====== Given records
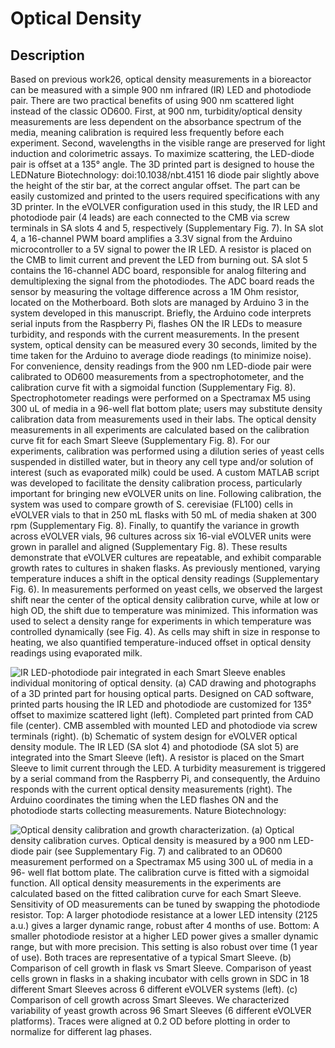 # Optical Density

## Description

Based on previous work26, optical density measurements in a bioreactor can be measured with a simple 900 nm infrared (IR) LED and photodiode pair. There are two practical benefits of using 900 nm scattered light instead of the classic OD600. First, at 900 nm, turbidity/optical density measurements are less dependent on the absorbance spectrum of the media, meaning calibration is required less frequently before each experiment. Second, wavelengths in the visible range are preserved for light induction and colorimetric assays. To maximize scattering, the LED-diode pair is offset at a 135° angle. The 3D printed part is designed to house the LEDNature Biotechnology: doi:10.1038/nbt.4151 16 diode pair slightly above the height of the stir bar, at the correct angular offset. The part can be easily customized and printed to the users required specifications with any 3D printer. In the eVOLVER configuration used in this study, the IR LED and photodiode pair (4 leads) are each connected to the CMB via screw terminals in SA slots 4 and 5, respectively (Supplementary Fig. 7). In SA slot 4, a 16-channel PWM board amplifies a 3.3V signal from the Arduino microcontroller to a 5V signal to power the IR LED. A resistor is placed on the CMB to limit current and prevent the LED from burning out. SA slot 5 contains the 16-channel ADC board, responsible for analog filtering and demultiplexing the signal from the photodiodes. The ADC board reads the sensor by measuring the voltage difference across a 1M Ohm resistor, located on the Motherboard. Both slots are managed by Arduino 3 in the system developed in this manuscript. Briefly, the Arduino code interprets serial inputs from the Raspberry Pi, flashes ON the IR LEDs to measure turbidity, and responds with the current measurements. In the present system, optical density can be measured every 30 seconds, limited by the time taken for the Arduino to average diode readings (to minimize noise). For convenience, density readings from the 900 nm LED-diode pair were calibrated to OD600 measurements from a spectrophotometer, and the calibration curve fit with a sigmoidal function (Supplementary Fig. 8). Spectrophotometer readings were performed on a Spectramax M5 using 300 uL of media in a 96-well flat bottom plate; users may substitute density calibration data from measurements used in their labs. The optical density measurements in all experiments are calculated based on the calibration curve fit for each Smart Sleeve (Supplementary Fig. 8). For our experiments, calibration was performed using a dilution series of yeast cells suspended in distilled water, but in theory any cell type and/or solution of interest (such as evaporated milk) could be used. A custom MATLAB script was developed to facilitate the density calibration process, particularly important for bringing new eVOLVER units on line. Following calibration, the system was used to compare growth of S. cerevisiae (FL100) cells in eVOLVER vials to that in 250 mL flasks with 50 mL of media shaken at 300 rpm (Supplementary Fig. 8). Finally, to quantify the variance in growth across eVOLVER vials, 96 cultures across six 16-vial eVOLVER units were grown in parallel and aligned (Supplementary Fig. 8). These results demonstrate that eVOLVER cultures are repeatable, and exhibit comparable growth rates to cultures in shaken flasks. As previously mentioned, varying temperature induces a shift in the optical density readings (Supplementary Fig. 6). In measurements performed on yeast cells, we observed the largest shift near the center of the optical density calibration curve, while at low or high OD, the shift due to temperature was minimized. This information was used to select a density range for experiments in which temperature was controlled dynamically (see Fig. 4). As cells may shift in size in response to heating, we also quantified temperature-induced offset in optical density readings using evaporated milk.

![IR LED-photodiode pair integrated in each Smart Sleeve enables individual monitoring of optical density. (a) CAD drawing and photographs of a 3D printed part for housing optical parts. Designed on CAD software, printed parts housing the IR LED and photodiode are customized for 135° offset to maximize scattered light (left). Completed part printed from CAD file (center). CMB assembled with mounted LED and photodiode via screw terminals (right). (b) Schematic of system design for eVOLVER optical density module. The IR LED (SA slot 4) and photodiode (SA slot 5) are integrated into the Smart Sleeve (left). A resistor is placed on the Smart Sleeve to limit current through the LED. A turbidity measurement is triggered by a serial command from the Raspberry Pi, and consequently, the Arduino responds with the current optical density measurements (right). The Arduino coordinates the timing when the LED flashes ON and the photodiode starts collecting measurements. Nature Biotechnology:](<../../.gitbook/assets/image (43) (1).png>)

![Optical density calibration and growth characterization. (a) Optical density calibration curves. Optical density is measured by a 900 nm LED-diode pair (see Supplementary Fig. 7) and calibrated to an OD600 measurement performed on a Spectramax M5 using 300 uL of media in a 96- well flat bottom plate. The calibration curve is fitted with a sigmoidal function. All optical density measurements in the experiments are calculated based on the fitted calibration curve for each Smart Sleeve. Sensitivity of OD measurements can be tuned by swapping the photodiode resistor. Top: A larger photodiode resistance at a lower LED intensity (2125 a.u.) gives a larger dynamic range, robust after 4 months of use. Bottom: A smaller photodiode resistor at a higher LED power gives a smaller dynamic range, but with more precision. This setting is also robust over time (1 year of use). Both traces are representative of a typical Smart Sleeve. (b) Comparison of cell growth in flask vs Smart Sleeve. Comparison of yeast cells grown in flasks in a shaking incubator with cells grown in SDC in 18 different Smart Sleeves across 6 different eVOLVER systems (left). (c) Comparison of cell growth across Smart Sleeves. We characterized variability of yeast growth across 96 Smart Sleeves (6 different eVOLVER platforms). Traces were aligned at 0.2 OD before plotting in order to normalize for different lag phases.](<../../.gitbook/assets/image (13) (1).png>)
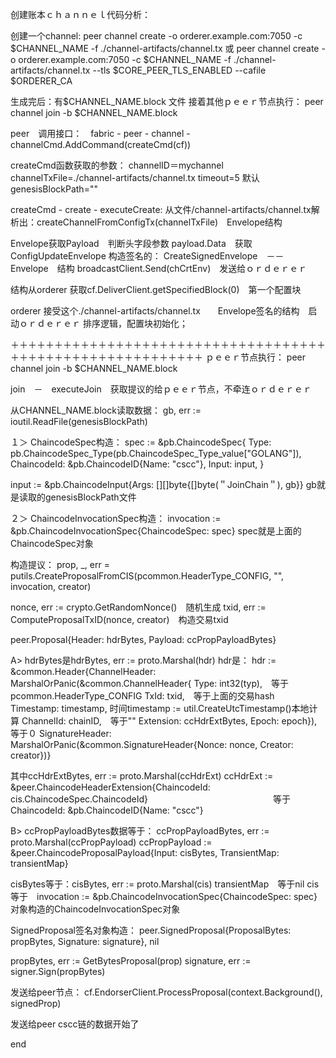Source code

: 创建账本ｃｈａｎｎｅｌ代码分析：

创建一个channel:
peer channel create -o orderer.example.com:7050 -c $CHANNEL_NAME -f ./channel-artifacts/channel.tx
或
peer channel create -o orderer.example.com:7050 -c $CHANNEL_NAME -f ./channel-artifacts/channel.tx --tls $CORE_PEER_TLS_ENABLED --cafile $ORDERER_CA

生成完后：有$CHANNEL_NAME.block 文件
接着其他ｐｅｅｒ节点执行：
peer channel join -b $CHANNEL_NAME.block

peer　调用接口：　fabric - peer - channel - channelCmd.AddCommand(createCmd(cf))

createCmd函数获取的参数：
channelID＝mychannel
channelTxFile=./channel-artifacts/channel.tx
timeout=5 默认
genesisBlockPath=""

createCmd - create - executeCreate:
从文件/channel-artifacts/channel.tx解析出：createChannelFromConfigTx(channelTxFile)　Envelope结构

Envelope获取Payload　判断头字段参数
payload.Data　获取ConfigUpdateEnvelope
构造签名的：
CreateSignedEnvelope　－－　Envelope　结构
broadcastClient.Send(chCrtEnv)　发送给ｏｒｄｅｒｅｒ

结构从orderer 获取cf.DeliverClient.getSpecifiedBlock(0)　第一个配置块

orderer 接受这个./channel-artifacts/channel.tx　　Envelope签名的结构　启动ｏｒｄｅｒｅｒ 排序逻辑，配置块初始化；

＋＋＋＋＋＋＋＋＋＋＋＋＋＋＋＋＋＋＋＋＋＋＋＋＋＋＋＋＋＋＋＋＋＋＋＋＋＋＋＋＋＋＋＋＋＋＋＋＋＋＋＋＋＋＋＋＋＋
ｐｅｅｒ节点执行：
peer channel join -b $CHANNEL_NAME.block

join　－　executeJoin　获取提议的给ｐｅｅｒ节点，不牵连ｏｒｄｅｒｅｒ

从CHANNEL_NAME.block读取数据：
gb, err := ioutil.ReadFile(genesisBlockPath)

１＞
ChaincodeSpec构造：
spec := &pb.ChaincodeSpec{
		Type:        pb.ChaincodeSpec_Type(pb.ChaincodeSpec_Type_value["GOLANG"]),
		ChaincodeId: &pb.ChaincodeID{Name: "cscc"},
		Input:       input,
	}

  input := &pb.ChaincodeInput{Args: [][]byte{[]byte(＂JoinChain＂), gb}}
  gb就是读取的genesisBlockPath文件

２＞
ChaincodeInvocationSpec构造：
invocation := &pb.ChaincodeInvocationSpec{ChaincodeSpec: spec}
spec就是上面的ChaincodeSpec对象


构造提议：
prop, _, err = putils.CreateProposalFromCIS(pcommon.HeaderType_CONFIG, "", invocation, creator)

nonce, err := crypto.GetRandomNonce()　随机生成
txid, err := ComputeProposalTxID(nonce, creator)　构造交易txid


peer.Proposal{Header: hdrBytes, Payload: ccPropPayloadBytes}

A>
hdrBytes是hdrBytes, err := proto.Marshal(hdr)
hdr是：
hdr := &common.Header{ChannelHeader: MarshalOrPanic(&common.ChannelHeader{
  Type:      int32(typ),　等于pcommon.HeaderType_CONFIG
  TxId:      txid,　等于上面的交易hash
  Timestamp: timestamp,  时间timestamp := util.CreateUtcTimestamp()本地计算
  ChannelId: chainID,　等于""
  Extension: ccHdrExtBytes,
  Epoch:     epoch}), 等于０
  SignatureHeader: MarshalOrPanic(&common.SignatureHeader{Nonce: nonce, Creator: creator})}

其中ccHdrExtBytes, err := proto.Marshal(ccHdrExt)
ccHdrExt := &peer.ChaincodeHeaderExtension{ChaincodeId: cis.ChaincodeSpec.ChaincodeId}　
　　　　　　　　　　　　　等于	ChaincodeId: &pb.ChaincodeID{Name: "cscc"}


B>
ccPropPayloadBytes数据等于：
ccPropPayloadBytes, err := proto.Marshal(ccPropPayload)
ccPropPayload := &peer.ChaincodeProposalPayload{Input: cisBytes, TransientMap: transientMap}

cisBytes等于：cisBytes, err := proto.Marshal(cis)
transientMap　等于nil
cis等于　invocation := &pb.ChaincodeInvocationSpec{ChaincodeSpec: spec}对象构造的ChaincodeInvocationSpec对象



SignedProposal签名对象构造：
peer.SignedProposal{ProposalBytes: propBytes, Signature: signature}, nil

propBytes, err := GetBytesProposal(prop)
signature, err := signer.Sign(propBytes)

发送给peer节点：
cf.EndorserClient.ProcessProposal(context.Background(), signedProp)

发送给peer cscc链的数据开始了
























































































































end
============
What you will do: Your response should be the lines of the entries above that include the string "txid".

Expected answer:
txid, err := ComputeProposalTxID(nonce, creator)　构造交易txid
  TxId:      txid,　等于上面的交易hash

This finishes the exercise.